(Source texts of formatted documents)
((
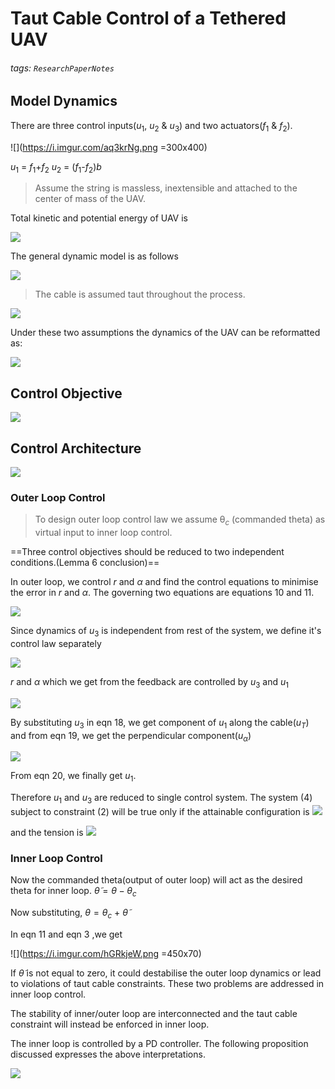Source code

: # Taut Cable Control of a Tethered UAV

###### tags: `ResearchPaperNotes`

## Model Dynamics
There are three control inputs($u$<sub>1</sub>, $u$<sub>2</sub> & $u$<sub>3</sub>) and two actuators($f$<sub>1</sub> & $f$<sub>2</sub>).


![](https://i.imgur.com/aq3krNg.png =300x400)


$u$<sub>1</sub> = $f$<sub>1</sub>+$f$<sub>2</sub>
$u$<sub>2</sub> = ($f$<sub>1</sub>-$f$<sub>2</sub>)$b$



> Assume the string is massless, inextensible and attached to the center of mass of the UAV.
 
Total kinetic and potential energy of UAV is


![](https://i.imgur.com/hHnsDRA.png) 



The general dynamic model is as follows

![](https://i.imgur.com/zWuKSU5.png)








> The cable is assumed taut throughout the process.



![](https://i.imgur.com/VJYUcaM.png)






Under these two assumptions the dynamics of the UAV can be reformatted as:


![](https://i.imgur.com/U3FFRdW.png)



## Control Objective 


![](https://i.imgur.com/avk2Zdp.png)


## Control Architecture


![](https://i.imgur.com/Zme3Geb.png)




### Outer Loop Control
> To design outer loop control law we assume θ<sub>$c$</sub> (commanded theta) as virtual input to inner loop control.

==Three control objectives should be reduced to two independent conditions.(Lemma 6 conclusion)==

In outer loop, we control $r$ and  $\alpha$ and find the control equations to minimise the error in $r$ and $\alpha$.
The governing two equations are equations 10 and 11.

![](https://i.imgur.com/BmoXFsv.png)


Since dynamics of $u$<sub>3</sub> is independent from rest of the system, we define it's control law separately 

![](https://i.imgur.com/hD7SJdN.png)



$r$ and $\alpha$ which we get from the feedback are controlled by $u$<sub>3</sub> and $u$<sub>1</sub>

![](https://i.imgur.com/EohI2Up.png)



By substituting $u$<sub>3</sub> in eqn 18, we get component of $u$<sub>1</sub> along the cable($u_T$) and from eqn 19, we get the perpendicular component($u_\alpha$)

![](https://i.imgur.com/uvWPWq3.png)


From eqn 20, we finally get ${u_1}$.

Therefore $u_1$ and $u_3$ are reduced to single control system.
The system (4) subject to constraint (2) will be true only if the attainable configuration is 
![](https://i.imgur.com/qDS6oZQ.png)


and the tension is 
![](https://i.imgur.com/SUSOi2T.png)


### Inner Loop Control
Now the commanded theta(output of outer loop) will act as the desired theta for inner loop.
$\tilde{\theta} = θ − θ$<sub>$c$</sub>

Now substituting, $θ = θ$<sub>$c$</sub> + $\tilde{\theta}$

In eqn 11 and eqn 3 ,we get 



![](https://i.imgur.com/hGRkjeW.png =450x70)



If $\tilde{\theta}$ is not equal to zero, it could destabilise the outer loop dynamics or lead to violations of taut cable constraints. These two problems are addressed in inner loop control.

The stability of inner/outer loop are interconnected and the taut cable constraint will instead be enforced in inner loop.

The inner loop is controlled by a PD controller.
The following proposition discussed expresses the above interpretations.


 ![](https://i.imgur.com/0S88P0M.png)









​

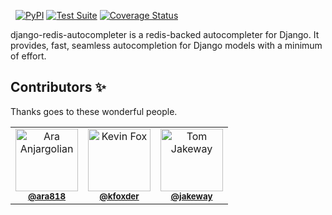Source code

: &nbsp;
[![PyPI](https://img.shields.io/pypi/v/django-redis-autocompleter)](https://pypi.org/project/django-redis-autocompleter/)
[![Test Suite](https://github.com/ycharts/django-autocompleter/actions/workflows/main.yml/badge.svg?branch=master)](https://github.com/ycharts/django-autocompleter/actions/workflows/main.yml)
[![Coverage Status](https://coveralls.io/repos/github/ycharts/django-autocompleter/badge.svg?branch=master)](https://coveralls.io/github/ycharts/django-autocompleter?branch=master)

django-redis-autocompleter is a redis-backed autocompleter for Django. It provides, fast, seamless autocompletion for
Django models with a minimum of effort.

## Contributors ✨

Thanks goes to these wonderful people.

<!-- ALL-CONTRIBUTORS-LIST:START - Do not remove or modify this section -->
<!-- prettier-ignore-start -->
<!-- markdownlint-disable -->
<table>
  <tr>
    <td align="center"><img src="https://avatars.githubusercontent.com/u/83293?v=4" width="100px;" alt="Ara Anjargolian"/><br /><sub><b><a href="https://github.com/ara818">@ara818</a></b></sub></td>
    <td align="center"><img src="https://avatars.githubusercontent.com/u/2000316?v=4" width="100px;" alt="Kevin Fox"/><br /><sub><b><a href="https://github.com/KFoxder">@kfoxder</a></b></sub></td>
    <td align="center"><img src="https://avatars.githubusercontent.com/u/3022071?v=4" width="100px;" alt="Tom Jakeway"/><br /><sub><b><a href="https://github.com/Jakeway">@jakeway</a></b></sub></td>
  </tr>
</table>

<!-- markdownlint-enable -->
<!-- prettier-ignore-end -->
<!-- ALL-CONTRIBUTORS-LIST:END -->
))
> **WORK INSTRUCTION**: Only one stretch of the data is wanted: the lines from the one with "<!-- ALL-CONTRIBUTORS-LIST:START - Do" through the last, repeated exactly.

> **RESULT OF THE TASK**:
<!-- ALL-CONTRIBUTORS-LIST:START - Do not remove or modify this section -->
<!-- prettier-ignore-start -->
<!-- markdownlint-disable -->
<table>
  <tr>
    <td align="center"><img src="https://avatars.githubusercontent.com/u/83293?v=4" width="100px;" alt="Ara Anjargolian"/><br /><sub><b><a href="https://github.com/ara818">@ara818</a></b></sub></td>
    <td align="center"><img src="https://avatars.githubusercontent.com/u/2000316?v=4" width="100px;" alt="Kevin Fox"/><br /><sub><b><a href="https://github.com/KFoxder">@kfoxder</a></b></sub></td>
    <td align="center"><img src="https://avatars.githubusercontent.com/u/3022071?v=4" width="100px;" alt="Tom Jakeway"/><br /><sub><b><a href="https://github.com/Jakeway">@jakeway</a></b></sub></td>
  </tr>
</table>

<!-- markdownlint-enable -->
<!-- prettier-ignore-end -->
<!-- ALL-CONTRIBUTORS-LIST:END -->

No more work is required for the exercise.